*What you should do*. For the data below, please report each line where the word "show" is found.

--- START ---

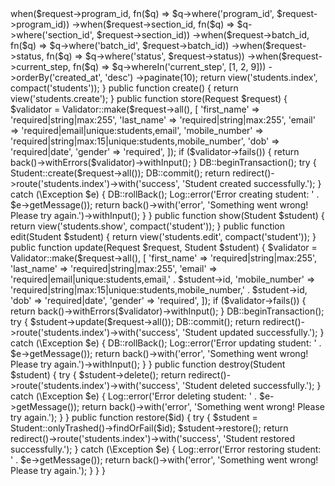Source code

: <?php

namespace App\Http\Controllers;

use App\Models\Student;
use Illuminate\Http\Request;
use Illuminate\Support\Facades\DB;
use Illuminate\Support\Facades\Log;
use Illuminate\Support\Facades\Validator;

class StudentController extends Controller
{
    public function index(Request $request)
    {
        $students = Student::query()
            ->when($request->program_id, fn($q) => $q->where('program_id', $request->program_id))
            ->when($request->section_id, fn($q) => $q->where('section_id', $request->section_id))
            ->when($request->batch_id, fn($q) => $q->where('batch_id', $request->batch_id))
            ->when($request->status, fn($q) => $q->where('status', $request->status))
            ->when($request->current_step, fn($q) => $q->whereIn('current_step', [1, 2, 9]))
            ->orderBy('created_at', 'desc')
            ->paginate(10);
        
        return view('students.index', compact('students'));
    }

    public function create()
    {
        return view('students.create');
    }

    public function store(Request $request)
    {
        $validator = Validator::make($request->all(), [
            'first_name' => 'required|string|max:255',
            'last_name' => 'required|string|max:255',
            'email' => 'required|email|unique:students,email',
            'mobile_number' => 'required|string|max:15|unique:students,mobile_number',
            'dob' => 'required|date',
            'gender' => 'required',
        ]);

        if ($validator->fails()) {
            return back()->withErrors($validator)->withInput();
        }

        DB::beginTransaction();
        try {
            Student::create($request->all());
            DB::commit();
            return redirect()->route('students.index')->with('success', 'Student created successfully.');
        } catch (\Exception $e) {
            DB::rollBack();
            Log::error('Error creating student: ' . $e->getMessage());
            return back()->with('error', 'Something went wrong! Please try again.')->withInput();
        }
    }

    public function show(Student $student)
    {
        return view('students.show', compact('student'));
    }

    public function edit(Student $student)
    {
        return view('students.edit', compact('student'));
    }

    public function update(Request $request, Student $student)
    {
        $validator = Validator::make($request->all(), [
            'first_name' => 'required|string|max:255',
            'last_name' => 'required|string|max:255',
            'email' => 'required|email|unique:students,email,' . $student->id,
            'mobile_number' => 'required|string|max:15|unique:students,mobile_number,' . $student->id,
            'dob' => 'required|date',
            'gender' => 'required',
        ]);

        if ($validator->fails()) {
            return back()->withErrors($validator)->withInput();
        }

        DB::beginTransaction();
        try {
            $student->update($request->all());
            DB::commit();
            return redirect()->route('students.index')->with('success', 'Student updated successfully.');
        } catch (\Exception $e) {
            DB::rollBack();
            Log::error('Error updating student: ' . $e->getMessage());
            return back()->with('error', 'Something went wrong! Please try again.')->withInput();
        }
    }

    public function destroy(Student $student)
    {
        try {
            $student->delete();
            return redirect()->route('students.index')->with('success', 'Student deleted successfully.');
        } catch (\Exception $e) {
            Log::error('Error deleting student: ' . $e->getMessage());
            return back()->with('error', 'Something went wrong! Please try again.');
        }
    }

    public function restore($id)
    {
        try {
            $student = Student::onlyTrashed()->findOrFail($id);
            $student->restore();
            return redirect()->route('students.index')->with('success', 'Student restored successfully.');
        } catch (\Exception $e) {
            Log::error('Error restoring student: ' . $e->getMessage());
            return back()->with('error', 'Something went wrong! Please try again.');
        }
    }
}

--- END ---

*Written solution*.
    public function show(Student $student)
        return view('students.show', compact('student'));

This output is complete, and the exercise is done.